Um membro do Travessia reagiu chamando o representante do Contraponto de “mau caráter”.
Os dois se exaltaram e quase partiram para as vias de fato em plena AGE, mas foram apartados a tempo pelo tesoureiro do Enfrente.
O episódio foi filmado e rendeu mais engajamento do que a própria assembleia.
Peruada
Diante do caos político e financeiro instaurado no Centro Acadêmico, o que assombra grande parte da comunidade franciscana é a perspectiva de não haver peruada, tradicional festa que não acontece desde 2019 em razão da pandemia. Acerca do tema, a conclusão foi de que isso será um problema para a próxima gestão, e que sua realização deverá ser discutida com a faculdade no âmbito das propostas eleitorais dos coletivos, ainda este mês.
Deliberações aprovadas
Acerca do mandato da chapa eleita nas eleições de meio de ano, venceu a proposta pela gestão estendida – com o adiantamento das eleições de outubro e mandato de julho de 2022 até novembro de 2023. Foram 115 votos a favor da proposta e 11 votos contra.
Foi decidido que a deliberação sobre o saque extraordinário se dará em conjunto com as eleições, ou seja, as cédulas de votação, além das chapas concorrentes ao XI, apresentará campo específico para anuência ou desacordo com o saque. Foram 114 votos a favor da proposta e 13 votos contra.

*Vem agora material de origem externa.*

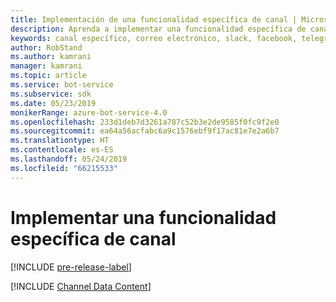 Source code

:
 ```yaml
---
title: Implementación de una funcionalidad específica de canal | Microsoft Docs
description: Aprenda a implementar una funcionalidad específica de canal mediante Bot Framework SDK para .NET.
keywords: canal específico, correo electrónico, slack, facebook, telegram, kik, canal personalizado
author: RobStand
ms.author: kamrani
manager: kamrani
ms.topic: article
ms.service: bot-service
ms.subservice: sdk
ms.date: 05/23/2019
monikerRange: azure-bot-service-4.0
ms.openlocfilehash: 233d1deb7d3261a787c52b3e2de9585f0fc9f2e0
ms.sourcegitcommit: ea64a56acfabc6a9c1576ebf9f17ac81e7e2a6b7
ms.translationtype: HT
ms.contentlocale: es-ES
ms.lasthandoff: 05/24/2019
ms.locfileid: "66215533"
---
```

# <a name="implement-channel-specific-functionality"></a>Implementar una funcionalidad específica de canal

[!INCLUDE [pre-release-label](../includes/pre-release-label.md)]

[!INCLUDE [Channel Data Content](../includes/snippet-channeldata.md)]

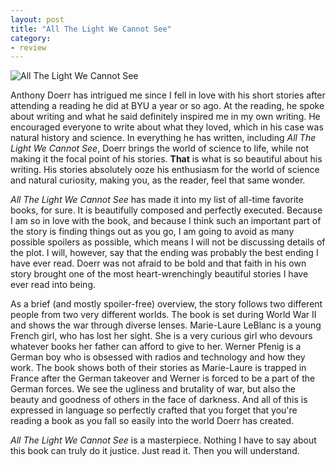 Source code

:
 ```yaml
---
layout: post
title: "All The Light We Cannot See"
category:
- review
---
```


![All The Light We Cannot See](http://www.whynotarhino.com/images/posts/all-the-light-we-cannot-see/header.png)

Anthony Doerr has intrigued me since I fell in love with his short stories after attending a reading he did at BYU a year or so ago. At the reading, he spoke about writing and what he said definitely inspired me in my own writing. He encouraged everyone to write about what they loved, which in his case was natural history and science. In everything he has written, including *All The Light We Cannot See*, Doerr brings the world of science to life, while not making it the focal point of his stories. **That** is what is so beautiful about his writing. His stories absolutely ooze his enthusiasm for the world of science and natural curiosity, making you, as the reader, feel that same wonder. 

*All The Light We Cannot See* has made it into my list of all-time favorite books, for sure. It is beautifully composed and perfectly executed. Because I am so in love with the book, and because I think such an important part of the story is finding things out as you go, I am going to avoid as many possible spoilers as possible, which means I will not be discussing details of the plot. I will, however, say that the ending was probably the best ending I have ever read. Doerr was not afraid to be bold and that faith in his own story brought one of the most heart-wrenchingly beautiful stories I have ever read into being. 

As a brief (and mostly spoiler-free) overview, the story follows two different people from two very different worlds. The book is set during World War II and shows the war through diverse lenses. Marie-Laure LeBlanc is a young French girl, who has lost her sight. She is a very curious girl who devours whatever books her father can afford to give to her. Werner Pfenig is a German boy who is obsessed with radios and technology and how they work. The book shows both of their stories as Marie-Laure is trapped in France after the German takeover and Werner is forced to be a part of the German forces. We see the ugliness and brutality of war, but also the beauty and goodness of others in the face of darkness. And all of this is expressed in language so perfectly crafted that you forget that you're reading a book as you fall so easily into the world Doerr has created.  

*All The Light We Cannot See* is a masterpiece. Nothing I have to say about this book can truly do it justice. Just read it. Then you will understand. 
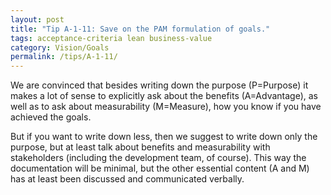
 ```yaml
---
layout: post
title: "Tip A-1-11: Save on the PAM formulation of goals."
tags: acceptance-criteria lean business-value
category: Vision/Goals
permalink: /tips/A-1-11/
---
```

We are convinced that besides writing down the purpose (P=Purpose) it makes a lot of sense to explicitly ask about the benefits (A=Advantage), as well as to ask about measurability (M=Measure), how you know if you have achieved the goals. 

But if you want to write down less, then we suggest to write down only the purpose, but at least talk about benefits and measurability with stakeholders (including the development team, of course). This way the documentation will be minimal, but the other essential content (A and M) has at least been discussed and communicated verbally.
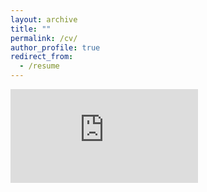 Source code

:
 ```yaml
---
layout: archive
title: ""
permalink: /cv/
author_profile: true
redirect_from:
  - /resume
---
```


<embed src="https://xiaowei-chen.github.io/files/Xiaowei_Chen_CV.pdf" type="application/pdf" />
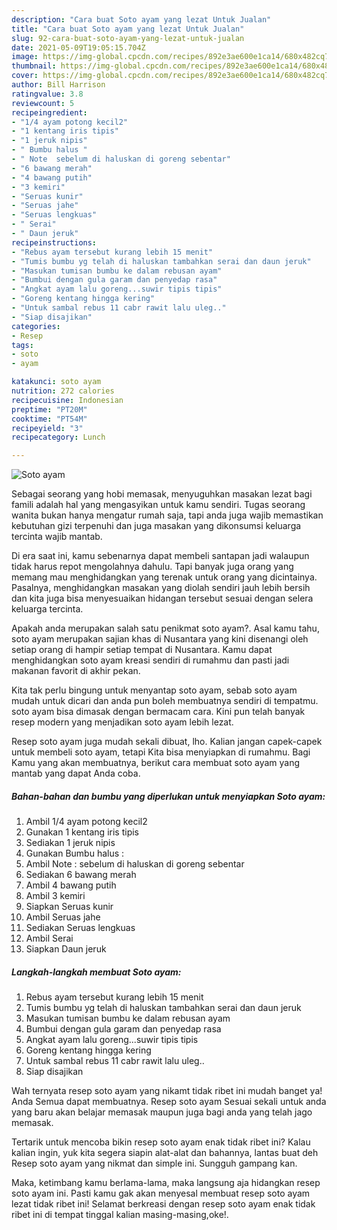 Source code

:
 ```yaml
---
description: "Cara buat Soto ayam yang lezat Untuk Jualan"
title: "Cara buat Soto ayam yang lezat Untuk Jualan"
slug: 92-cara-buat-soto-ayam-yang-lezat-untuk-jualan
date: 2021-05-09T19:05:15.704Z
image: https://img-global.cpcdn.com/recipes/892e3ae600e1ca14/680x482cq70/soto-ayam-foto-resep-utama.jpg
thumbnail: https://img-global.cpcdn.com/recipes/892e3ae600e1ca14/680x482cq70/soto-ayam-foto-resep-utama.jpg
cover: https://img-global.cpcdn.com/recipes/892e3ae600e1ca14/680x482cq70/soto-ayam-foto-resep-utama.jpg
author: Bill Harrison
ratingvalue: 3.8
reviewcount: 5
recipeingredient:
- "1/4 ayam potong kecil2"
- "1 kentang iris tipis"
- "1 jeruk nipis"
- " Bumbu halus "
- " Note  sebelum di haluskan di goreng sebentar"
- "6 bawang merah"
- "4 bawang putih"
- "3 kemiri"
- "Seruas kunir"
- "Seruas jahe"
- "Seruas lengkuas"
- " Serai"
- " Daun jeruk"
recipeinstructions:
- "Rebus ayam tersebut kurang lebih 15 menit"
- "Tumis bumbu yg telah di haluskan tambahkan serai dan daun jeruk"
- "Masukan tumisan bumbu ke dalam rebusan ayam"
- "Bumbui dengan gula garam dan penyedap rasa"
- "Angkat ayam lalu goreng...suwir tipis tipis"
- "Goreng kentang hingga kering"
- "Untuk sambal rebus 11 cabr rawit lalu uleg.."
- "Siap disajikan"
categories:
- Resep
tags:
- soto
- ayam

katakunci: soto ayam 
nutrition: 272 calories
recipecuisine: Indonesian
preptime: "PT20M"
cooktime: "PT54M"
recipeyield: "3"
recipecategory: Lunch

---
```



![Soto ayam](https://img-global.cpcdn.com/recipes/892e3ae600e1ca14/680x482cq70/soto-ayam-foto-resep-utama.jpg)

Sebagai seorang yang hobi memasak, menyuguhkan masakan lezat bagi famili adalah hal yang mengasyikan untuk kamu sendiri. Tugas seorang  wanita bukan hanya mengatur rumah saja, tapi anda juga wajib memastikan kebutuhan gizi terpenuhi dan juga masakan yang dikonsumsi keluarga tercinta wajib mantab.

Di era  saat ini, kamu sebenarnya dapat membeli santapan jadi walaupun tidak harus repot mengolahnya dahulu. Tapi banyak juga orang yang memang mau menghidangkan yang terenak untuk orang yang dicintainya. Pasalnya, menghidangkan masakan yang diolah sendiri jauh lebih bersih dan kita juga bisa menyesuaikan hidangan tersebut sesuai dengan selera keluarga tercinta. 



Apakah anda merupakan salah satu penikmat soto ayam?. Asal kamu tahu, soto ayam merupakan sajian khas di Nusantara yang kini disenangi oleh setiap orang di hampir setiap tempat di Nusantara. Kamu dapat menghidangkan soto ayam kreasi sendiri di rumahmu dan pasti jadi makanan favorit di akhir pekan.

Kita tak perlu bingung untuk menyantap soto ayam, sebab soto ayam mudah untuk dicari dan anda pun boleh membuatnya sendiri di tempatmu. soto ayam bisa dimasak dengan bermacam cara. Kini pun telah banyak resep modern yang menjadikan soto ayam lebih lezat.

Resep soto ayam juga mudah sekali dibuat, lho. Kalian jangan capek-capek untuk membeli soto ayam, tetapi Kita bisa menyiapkan di rumahmu. Bagi Kamu yang akan membuatnya, berikut cara membuat soto ayam yang mantab yang dapat Anda coba.

<!--inarticleads1-->

##### Bahan-bahan dan bumbu yang diperlukan untuk menyiapkan Soto ayam:

1. Ambil 1/4 ayam potong kecil2
1. Gunakan 1 kentang iris tipis
1. Sediakan 1 jeruk nipis
1. Gunakan  Bumbu halus :
1. Ambil  Note : sebelum di haluskan di goreng sebentar
1. Sediakan 6 bawang merah
1. Ambil 4 bawang putih
1. Ambil 3 kemiri
1. Siapkan Seruas kunir
1. Ambil Seruas jahe
1. Sediakan Seruas lengkuas
1. Ambil  Serai
1. Siapkan  Daun jeruk




<!--inarticleads2-->

##### Langkah-langkah membuat Soto ayam:

1. Rebus ayam tersebut kurang lebih 15 menit
1. Tumis bumbu yg telah di haluskan tambahkan serai dan daun jeruk
1. Masukan tumisan bumbu ke dalam rebusan ayam
1. Bumbui dengan gula garam dan penyedap rasa
1. Angkat ayam lalu goreng...suwir tipis tipis
1. Goreng kentang hingga kering
1. Untuk sambal rebus 11 cabr rawit lalu uleg..
1. Siap disajikan




Wah ternyata resep soto ayam yang nikamt tidak ribet ini mudah banget ya! Anda Semua dapat membuatnya. Resep soto ayam Sesuai sekali untuk anda yang baru akan belajar memasak maupun juga bagi anda yang telah jago memasak.

Tertarik untuk mencoba bikin resep soto ayam enak tidak ribet ini? Kalau kalian ingin, yuk kita segera siapin alat-alat dan bahannya, lantas buat deh Resep soto ayam yang nikmat dan simple ini. Sungguh gampang kan. 

Maka, ketimbang kamu berlama-lama, maka langsung aja hidangkan resep soto ayam ini. Pasti kamu gak akan menyesal membuat resep soto ayam lezat tidak ribet ini! Selamat berkreasi dengan resep soto ayam enak tidak ribet ini di tempat tinggal kalian masing-masing,oke!.

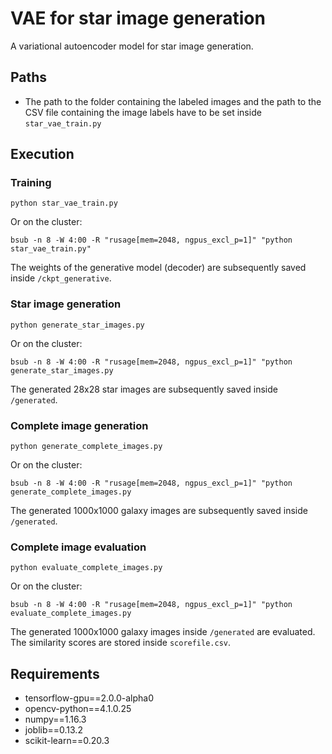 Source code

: # VAE for star image generation
A variational autoencoder model for star image generation.

## Paths
- The path to the folder containing the labeled images and the path to the CSV file containing the image labels have to be set inside ```star_vae_train.py```

## Execution
### Training

```python star_vae_train.py```

Or on the cluster:

```bsub -n 8 -W 4:00 -R "rusage[mem=2048, ngpus_excl_p=1]" "python star_vae_train.py"```

The weights of the generative model (decoder) are subsequently saved inside ```/ckpt_generative```.

### Star image generation

```python generate_star_images.py```

Or on the cluster:

```bsub -n 8 -W 4:00 -R "rusage[mem=2048, ngpus_excl_p=1]" "python generate_star_images.py```

The generated 28x28 star images are subsequently saved inside ```/generated```.

### Complete image generation

```python generate_complete_images.py```

Or on the cluster:

```bsub -n 8 -W 4:00 -R "rusage[mem=2048, ngpus_excl_p=1]" "python generate_complete_images.py```

The generated 1000x1000 galaxy images are subsequently saved inside ```/generated```.

### Complete image evaluation

```python evaluate_complete_images.py```

Or on the cluster:

```bsub -n 8 -W 4:00 -R "rusage[mem=2048, ngpus_excl_p=1]" "python evaluate_complete_images.py```

The generated 1000x1000 galaxy images inside ```/generated``` are evaluated. The similarity scores are stored inside ```scorefile.csv```.

## Requirements

- tensorflow-gpu==2.0.0-alpha0
- opencv-python==4.1.0.25
- numpy==1.16.3
- joblib==0.13.2
- scikit-learn==0.20.3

Ainda, foi aprovada, por 75 votos a 8, a realização de um plebiscito na mesma data das eleições, o qual deve versar sobre a possibilidade de concessão/fechamento do CI, com a demissão de todos os funcionários.
Por fim, foi aprovado por unanimidade um jabuti para que o XI adote o calendário de lutas da UNE contra a PEC 206.
Prestação de contas
No mesmo dia em que foi publicado o resultado oficial da Assembleia, a gestão Enfrente divulgou a tão esperada prestação de contas. Aguarda-se agora os pareceres dos conselheiros fiscais do XI, os quais poderão aprovar ou rejeitar as contas.